*PROBLEM REQUIREMENTS*: Every line containing the string "DeclareMathOperator" is to be copied from the records.

━━━━━ DATA

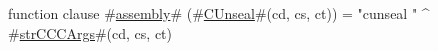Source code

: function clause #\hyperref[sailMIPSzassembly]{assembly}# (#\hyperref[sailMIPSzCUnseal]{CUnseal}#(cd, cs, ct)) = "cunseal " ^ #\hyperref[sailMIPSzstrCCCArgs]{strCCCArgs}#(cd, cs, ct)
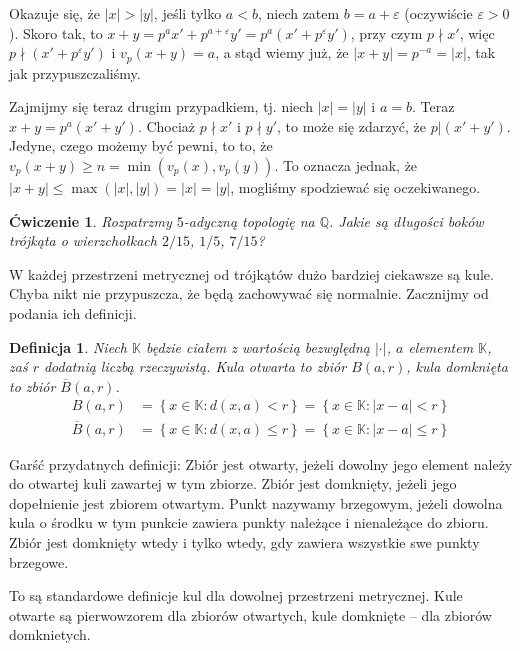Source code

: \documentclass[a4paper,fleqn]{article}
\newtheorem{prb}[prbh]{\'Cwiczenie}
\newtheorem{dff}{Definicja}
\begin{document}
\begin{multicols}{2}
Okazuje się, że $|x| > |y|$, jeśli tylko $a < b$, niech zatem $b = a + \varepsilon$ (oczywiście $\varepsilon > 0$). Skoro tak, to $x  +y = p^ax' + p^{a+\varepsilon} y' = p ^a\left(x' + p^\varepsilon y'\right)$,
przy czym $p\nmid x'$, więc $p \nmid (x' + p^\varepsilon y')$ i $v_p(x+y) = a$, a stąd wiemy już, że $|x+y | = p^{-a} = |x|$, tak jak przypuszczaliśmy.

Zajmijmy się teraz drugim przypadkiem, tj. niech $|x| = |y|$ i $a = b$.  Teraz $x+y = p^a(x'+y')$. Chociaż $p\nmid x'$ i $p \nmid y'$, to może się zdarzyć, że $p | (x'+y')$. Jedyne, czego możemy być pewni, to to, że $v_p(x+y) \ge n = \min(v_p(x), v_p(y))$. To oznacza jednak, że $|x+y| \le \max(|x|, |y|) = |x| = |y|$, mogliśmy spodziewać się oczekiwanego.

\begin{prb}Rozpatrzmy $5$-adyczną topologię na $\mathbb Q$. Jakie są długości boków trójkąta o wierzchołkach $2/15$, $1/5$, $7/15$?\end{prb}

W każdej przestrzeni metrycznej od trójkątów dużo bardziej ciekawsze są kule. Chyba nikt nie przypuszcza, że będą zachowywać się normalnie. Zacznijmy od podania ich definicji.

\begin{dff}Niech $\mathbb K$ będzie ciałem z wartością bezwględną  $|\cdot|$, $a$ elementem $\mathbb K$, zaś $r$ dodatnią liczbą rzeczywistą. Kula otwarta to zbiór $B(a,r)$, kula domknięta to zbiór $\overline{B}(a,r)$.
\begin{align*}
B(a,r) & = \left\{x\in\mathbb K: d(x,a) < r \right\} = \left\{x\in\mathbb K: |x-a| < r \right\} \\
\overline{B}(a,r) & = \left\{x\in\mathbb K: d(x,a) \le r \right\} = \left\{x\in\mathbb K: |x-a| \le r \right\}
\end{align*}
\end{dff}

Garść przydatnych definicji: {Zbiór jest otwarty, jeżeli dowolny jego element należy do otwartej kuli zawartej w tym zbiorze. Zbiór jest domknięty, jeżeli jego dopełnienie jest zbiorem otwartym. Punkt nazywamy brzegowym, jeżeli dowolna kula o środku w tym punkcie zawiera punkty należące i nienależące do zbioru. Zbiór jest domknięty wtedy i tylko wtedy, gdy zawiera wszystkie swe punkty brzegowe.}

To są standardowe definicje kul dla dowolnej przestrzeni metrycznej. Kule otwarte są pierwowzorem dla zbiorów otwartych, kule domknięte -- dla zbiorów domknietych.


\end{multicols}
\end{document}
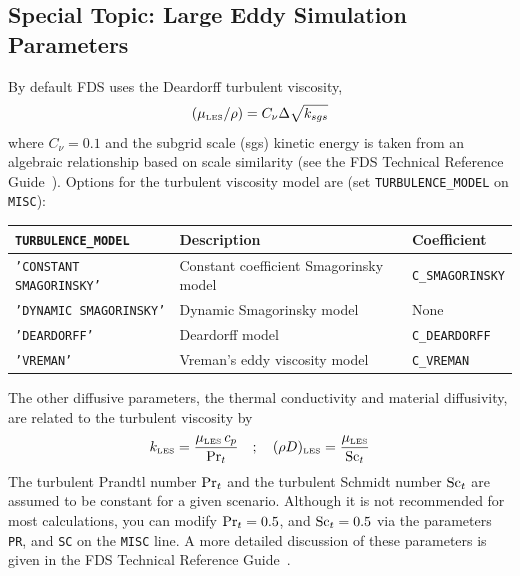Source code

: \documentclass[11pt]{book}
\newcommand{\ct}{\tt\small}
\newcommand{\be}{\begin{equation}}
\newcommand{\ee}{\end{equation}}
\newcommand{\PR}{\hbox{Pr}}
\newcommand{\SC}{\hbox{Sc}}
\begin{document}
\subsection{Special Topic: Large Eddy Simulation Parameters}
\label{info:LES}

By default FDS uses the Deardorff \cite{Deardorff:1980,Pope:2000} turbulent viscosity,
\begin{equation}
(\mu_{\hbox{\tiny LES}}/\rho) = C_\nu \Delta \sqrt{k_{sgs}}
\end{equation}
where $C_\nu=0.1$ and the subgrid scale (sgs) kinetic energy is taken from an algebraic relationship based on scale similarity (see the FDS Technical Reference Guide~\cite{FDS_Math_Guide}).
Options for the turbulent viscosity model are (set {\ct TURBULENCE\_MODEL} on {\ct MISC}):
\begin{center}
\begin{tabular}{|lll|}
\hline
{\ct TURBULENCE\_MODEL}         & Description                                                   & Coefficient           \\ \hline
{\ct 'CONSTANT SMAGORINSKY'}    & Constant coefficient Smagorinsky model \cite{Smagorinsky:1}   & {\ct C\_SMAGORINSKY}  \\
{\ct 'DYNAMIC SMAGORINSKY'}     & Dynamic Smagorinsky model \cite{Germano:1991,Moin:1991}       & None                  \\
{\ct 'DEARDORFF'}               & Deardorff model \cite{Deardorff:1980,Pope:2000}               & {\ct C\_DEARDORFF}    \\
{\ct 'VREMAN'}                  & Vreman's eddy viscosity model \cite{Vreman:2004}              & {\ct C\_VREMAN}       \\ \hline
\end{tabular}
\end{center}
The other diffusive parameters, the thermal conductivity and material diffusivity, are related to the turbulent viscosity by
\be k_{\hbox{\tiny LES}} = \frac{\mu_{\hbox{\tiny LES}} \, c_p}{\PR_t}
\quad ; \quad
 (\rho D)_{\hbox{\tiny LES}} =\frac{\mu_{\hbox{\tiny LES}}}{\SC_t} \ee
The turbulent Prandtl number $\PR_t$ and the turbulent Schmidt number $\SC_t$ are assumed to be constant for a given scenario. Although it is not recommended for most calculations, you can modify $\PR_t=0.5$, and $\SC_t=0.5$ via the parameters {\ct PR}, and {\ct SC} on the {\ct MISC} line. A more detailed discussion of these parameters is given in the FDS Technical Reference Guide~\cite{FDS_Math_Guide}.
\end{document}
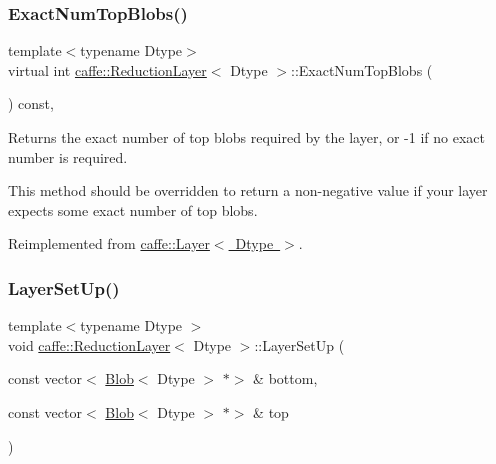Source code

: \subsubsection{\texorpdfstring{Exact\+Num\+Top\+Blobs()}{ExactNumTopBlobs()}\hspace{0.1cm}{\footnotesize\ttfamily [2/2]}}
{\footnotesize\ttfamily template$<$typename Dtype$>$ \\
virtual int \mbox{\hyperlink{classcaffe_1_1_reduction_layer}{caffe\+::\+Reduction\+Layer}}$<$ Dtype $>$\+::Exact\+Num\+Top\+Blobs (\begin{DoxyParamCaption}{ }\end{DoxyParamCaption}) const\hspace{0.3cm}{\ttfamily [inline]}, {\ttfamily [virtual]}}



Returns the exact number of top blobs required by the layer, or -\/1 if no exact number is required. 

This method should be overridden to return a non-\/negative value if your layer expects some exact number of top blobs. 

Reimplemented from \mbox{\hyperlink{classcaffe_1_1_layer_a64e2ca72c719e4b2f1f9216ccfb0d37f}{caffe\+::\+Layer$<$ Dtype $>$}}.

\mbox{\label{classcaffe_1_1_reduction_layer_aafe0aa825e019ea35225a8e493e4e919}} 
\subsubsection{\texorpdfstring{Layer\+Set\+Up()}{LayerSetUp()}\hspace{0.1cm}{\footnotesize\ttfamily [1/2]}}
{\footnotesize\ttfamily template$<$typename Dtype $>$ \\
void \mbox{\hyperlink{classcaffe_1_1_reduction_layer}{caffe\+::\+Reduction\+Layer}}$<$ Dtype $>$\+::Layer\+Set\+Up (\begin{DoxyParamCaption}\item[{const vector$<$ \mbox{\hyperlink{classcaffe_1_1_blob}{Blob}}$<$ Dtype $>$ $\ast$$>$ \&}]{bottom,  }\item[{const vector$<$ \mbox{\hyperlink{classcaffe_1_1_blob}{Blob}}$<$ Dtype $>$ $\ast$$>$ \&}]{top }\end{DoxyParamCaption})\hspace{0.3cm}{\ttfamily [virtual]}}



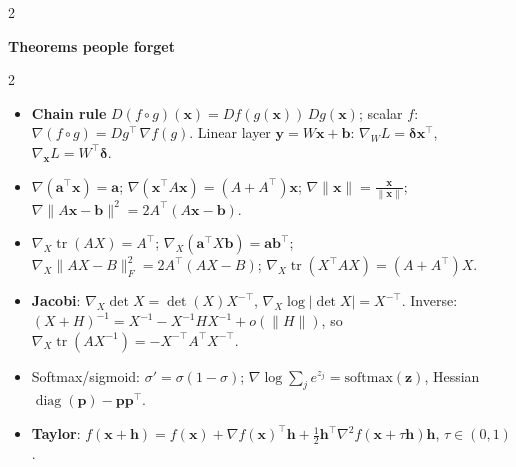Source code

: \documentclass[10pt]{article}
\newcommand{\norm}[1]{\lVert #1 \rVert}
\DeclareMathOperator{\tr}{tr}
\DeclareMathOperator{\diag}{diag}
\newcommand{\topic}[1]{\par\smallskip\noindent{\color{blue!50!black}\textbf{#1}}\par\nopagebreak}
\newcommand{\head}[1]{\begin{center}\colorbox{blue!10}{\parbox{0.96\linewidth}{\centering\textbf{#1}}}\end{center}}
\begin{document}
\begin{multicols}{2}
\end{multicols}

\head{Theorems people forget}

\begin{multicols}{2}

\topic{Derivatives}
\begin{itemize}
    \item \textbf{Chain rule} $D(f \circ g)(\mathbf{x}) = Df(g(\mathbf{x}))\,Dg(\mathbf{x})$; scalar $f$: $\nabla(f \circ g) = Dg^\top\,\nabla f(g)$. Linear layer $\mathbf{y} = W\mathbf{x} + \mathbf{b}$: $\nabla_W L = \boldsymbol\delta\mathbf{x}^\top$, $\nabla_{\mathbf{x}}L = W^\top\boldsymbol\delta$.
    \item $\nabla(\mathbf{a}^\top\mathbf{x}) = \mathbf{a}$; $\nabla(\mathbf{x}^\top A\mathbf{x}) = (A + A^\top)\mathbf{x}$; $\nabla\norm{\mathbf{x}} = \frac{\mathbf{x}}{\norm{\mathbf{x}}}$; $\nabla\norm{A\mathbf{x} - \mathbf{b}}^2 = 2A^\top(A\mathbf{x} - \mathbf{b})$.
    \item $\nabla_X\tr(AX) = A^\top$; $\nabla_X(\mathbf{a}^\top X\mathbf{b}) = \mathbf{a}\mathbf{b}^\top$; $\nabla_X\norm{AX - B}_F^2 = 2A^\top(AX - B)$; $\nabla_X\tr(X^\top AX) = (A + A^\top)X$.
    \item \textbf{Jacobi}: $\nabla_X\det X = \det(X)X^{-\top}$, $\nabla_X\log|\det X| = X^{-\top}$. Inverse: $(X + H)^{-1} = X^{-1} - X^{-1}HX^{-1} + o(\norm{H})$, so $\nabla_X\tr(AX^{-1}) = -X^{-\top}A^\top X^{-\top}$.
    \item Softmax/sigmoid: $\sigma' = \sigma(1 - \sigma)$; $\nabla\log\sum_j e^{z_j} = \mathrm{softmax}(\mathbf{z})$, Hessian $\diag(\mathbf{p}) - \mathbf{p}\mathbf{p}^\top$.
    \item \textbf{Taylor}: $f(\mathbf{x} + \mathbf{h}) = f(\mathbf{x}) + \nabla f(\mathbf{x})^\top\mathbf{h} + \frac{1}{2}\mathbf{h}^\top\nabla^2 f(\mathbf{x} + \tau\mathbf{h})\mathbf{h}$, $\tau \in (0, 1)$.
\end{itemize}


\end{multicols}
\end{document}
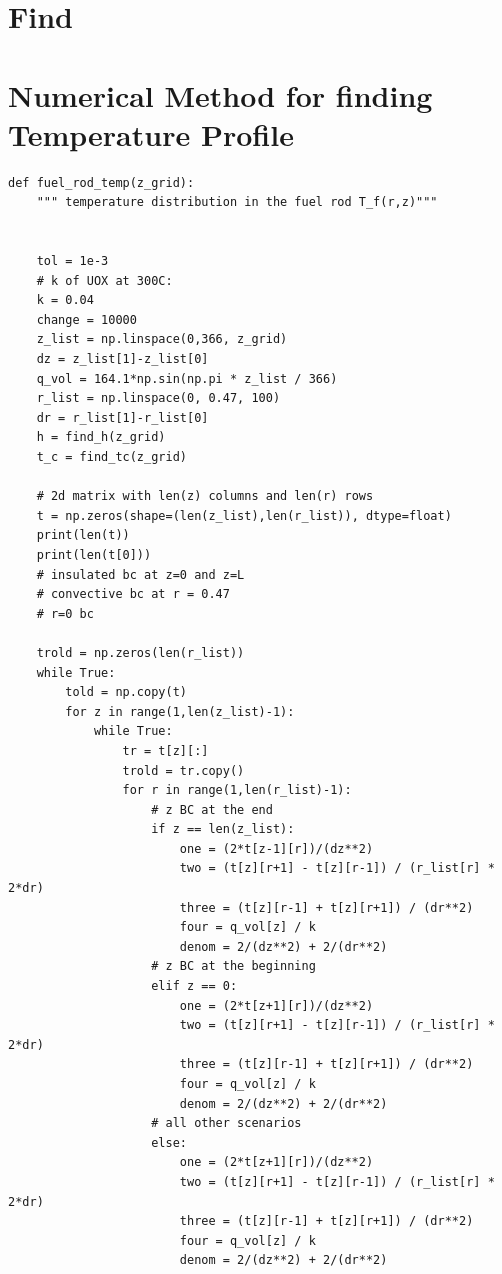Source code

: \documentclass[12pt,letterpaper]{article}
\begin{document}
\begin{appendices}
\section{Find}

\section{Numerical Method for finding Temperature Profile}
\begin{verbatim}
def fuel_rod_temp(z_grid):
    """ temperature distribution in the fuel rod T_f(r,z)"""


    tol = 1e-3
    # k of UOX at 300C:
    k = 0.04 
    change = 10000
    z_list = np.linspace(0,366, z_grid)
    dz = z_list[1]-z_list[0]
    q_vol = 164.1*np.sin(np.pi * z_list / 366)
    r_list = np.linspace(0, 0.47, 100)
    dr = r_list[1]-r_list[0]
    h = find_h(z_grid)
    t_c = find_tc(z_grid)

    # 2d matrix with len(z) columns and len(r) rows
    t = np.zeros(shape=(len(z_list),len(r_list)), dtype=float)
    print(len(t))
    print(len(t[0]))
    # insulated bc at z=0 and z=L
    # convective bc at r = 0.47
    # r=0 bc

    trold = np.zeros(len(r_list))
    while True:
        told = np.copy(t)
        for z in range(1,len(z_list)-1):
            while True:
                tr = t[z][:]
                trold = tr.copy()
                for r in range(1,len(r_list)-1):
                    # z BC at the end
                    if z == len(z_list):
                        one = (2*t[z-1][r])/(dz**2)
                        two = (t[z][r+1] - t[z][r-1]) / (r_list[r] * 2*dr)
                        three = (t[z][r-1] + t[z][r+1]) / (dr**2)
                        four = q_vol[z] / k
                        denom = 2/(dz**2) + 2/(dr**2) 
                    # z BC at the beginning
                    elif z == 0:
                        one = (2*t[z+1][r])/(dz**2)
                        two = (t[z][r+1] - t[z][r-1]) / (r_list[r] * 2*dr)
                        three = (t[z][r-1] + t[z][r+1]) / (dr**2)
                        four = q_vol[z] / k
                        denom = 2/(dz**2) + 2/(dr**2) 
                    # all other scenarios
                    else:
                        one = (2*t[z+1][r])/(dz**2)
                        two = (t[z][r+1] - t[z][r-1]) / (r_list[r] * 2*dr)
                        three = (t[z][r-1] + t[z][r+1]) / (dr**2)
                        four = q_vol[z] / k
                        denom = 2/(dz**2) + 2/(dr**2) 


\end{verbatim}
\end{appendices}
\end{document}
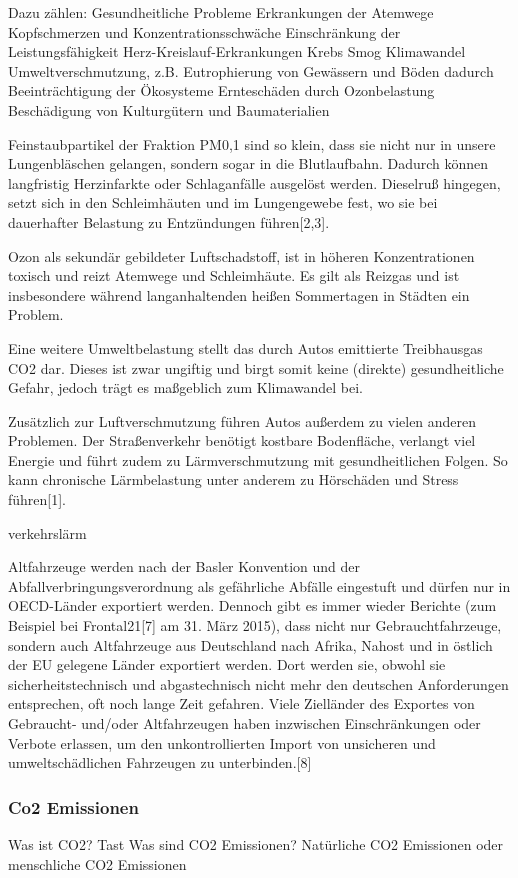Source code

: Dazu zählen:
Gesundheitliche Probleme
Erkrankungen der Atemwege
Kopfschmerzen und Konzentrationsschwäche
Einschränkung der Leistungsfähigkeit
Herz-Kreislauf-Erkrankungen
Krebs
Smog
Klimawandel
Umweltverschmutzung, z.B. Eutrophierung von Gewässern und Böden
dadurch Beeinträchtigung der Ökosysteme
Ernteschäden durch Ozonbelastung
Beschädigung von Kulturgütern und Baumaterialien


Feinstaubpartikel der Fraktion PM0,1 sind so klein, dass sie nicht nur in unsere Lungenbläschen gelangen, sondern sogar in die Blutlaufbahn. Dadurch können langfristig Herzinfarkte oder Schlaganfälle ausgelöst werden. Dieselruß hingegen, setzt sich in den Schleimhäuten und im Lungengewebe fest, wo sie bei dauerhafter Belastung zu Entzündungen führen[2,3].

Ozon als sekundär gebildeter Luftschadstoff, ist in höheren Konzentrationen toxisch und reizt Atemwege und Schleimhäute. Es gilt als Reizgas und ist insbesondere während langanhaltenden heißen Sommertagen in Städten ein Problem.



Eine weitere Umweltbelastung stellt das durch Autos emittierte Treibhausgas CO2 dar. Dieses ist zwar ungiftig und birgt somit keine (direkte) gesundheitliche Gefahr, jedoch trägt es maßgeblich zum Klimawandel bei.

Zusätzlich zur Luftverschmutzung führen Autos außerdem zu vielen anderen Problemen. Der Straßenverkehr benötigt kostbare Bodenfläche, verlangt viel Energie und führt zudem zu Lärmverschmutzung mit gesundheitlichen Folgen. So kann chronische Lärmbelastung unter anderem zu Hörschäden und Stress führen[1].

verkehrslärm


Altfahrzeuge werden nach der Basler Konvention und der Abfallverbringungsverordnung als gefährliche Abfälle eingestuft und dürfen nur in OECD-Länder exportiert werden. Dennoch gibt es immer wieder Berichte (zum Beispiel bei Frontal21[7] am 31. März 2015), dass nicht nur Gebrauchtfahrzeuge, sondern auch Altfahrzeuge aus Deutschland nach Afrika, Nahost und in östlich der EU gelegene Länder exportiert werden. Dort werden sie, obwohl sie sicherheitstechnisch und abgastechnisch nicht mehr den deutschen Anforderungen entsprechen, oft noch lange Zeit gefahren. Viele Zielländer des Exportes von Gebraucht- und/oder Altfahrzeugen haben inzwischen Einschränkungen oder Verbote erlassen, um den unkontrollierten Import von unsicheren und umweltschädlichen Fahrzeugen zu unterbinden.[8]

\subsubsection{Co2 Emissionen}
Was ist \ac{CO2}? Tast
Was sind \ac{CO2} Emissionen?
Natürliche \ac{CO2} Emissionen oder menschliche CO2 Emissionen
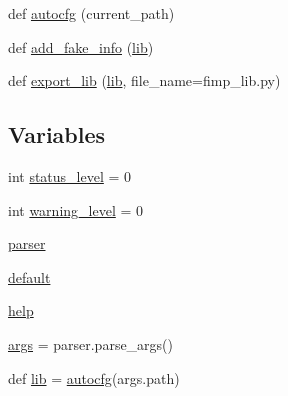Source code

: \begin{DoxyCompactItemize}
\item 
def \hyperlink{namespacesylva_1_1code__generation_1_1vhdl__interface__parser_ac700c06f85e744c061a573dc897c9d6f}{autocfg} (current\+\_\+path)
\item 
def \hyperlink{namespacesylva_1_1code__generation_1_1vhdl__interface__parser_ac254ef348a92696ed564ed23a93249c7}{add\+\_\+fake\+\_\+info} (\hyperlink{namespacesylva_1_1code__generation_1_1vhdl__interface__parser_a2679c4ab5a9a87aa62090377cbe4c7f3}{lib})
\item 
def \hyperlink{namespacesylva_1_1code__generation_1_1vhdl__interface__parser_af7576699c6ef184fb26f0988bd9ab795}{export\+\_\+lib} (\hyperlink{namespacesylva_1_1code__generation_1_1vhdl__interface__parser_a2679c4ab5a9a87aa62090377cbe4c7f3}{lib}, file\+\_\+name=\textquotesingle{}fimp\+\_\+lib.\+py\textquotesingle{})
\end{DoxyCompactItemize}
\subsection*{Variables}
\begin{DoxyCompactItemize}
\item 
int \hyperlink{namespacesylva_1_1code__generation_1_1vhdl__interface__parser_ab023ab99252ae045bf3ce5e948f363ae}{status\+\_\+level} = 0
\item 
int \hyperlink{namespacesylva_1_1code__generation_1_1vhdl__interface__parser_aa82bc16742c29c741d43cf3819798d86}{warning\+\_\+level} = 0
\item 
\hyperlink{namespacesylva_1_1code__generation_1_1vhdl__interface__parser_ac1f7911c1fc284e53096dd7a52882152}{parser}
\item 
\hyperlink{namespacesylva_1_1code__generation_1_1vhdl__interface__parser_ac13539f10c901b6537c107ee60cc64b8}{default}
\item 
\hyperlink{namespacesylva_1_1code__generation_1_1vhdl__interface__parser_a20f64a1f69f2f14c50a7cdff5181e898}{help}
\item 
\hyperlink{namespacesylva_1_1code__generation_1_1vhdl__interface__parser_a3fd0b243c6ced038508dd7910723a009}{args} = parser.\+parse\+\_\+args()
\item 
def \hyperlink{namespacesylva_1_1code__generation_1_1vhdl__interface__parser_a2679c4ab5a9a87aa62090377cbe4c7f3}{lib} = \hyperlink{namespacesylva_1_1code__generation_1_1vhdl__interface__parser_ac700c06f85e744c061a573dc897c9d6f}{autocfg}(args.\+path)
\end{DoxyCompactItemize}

━━━━━━━━━━

*SOLUTION TO THE EXERCISE*:
\DeclareMathOperator{\tr}{tr}
\DeclareMathOperator{\diag}{diag}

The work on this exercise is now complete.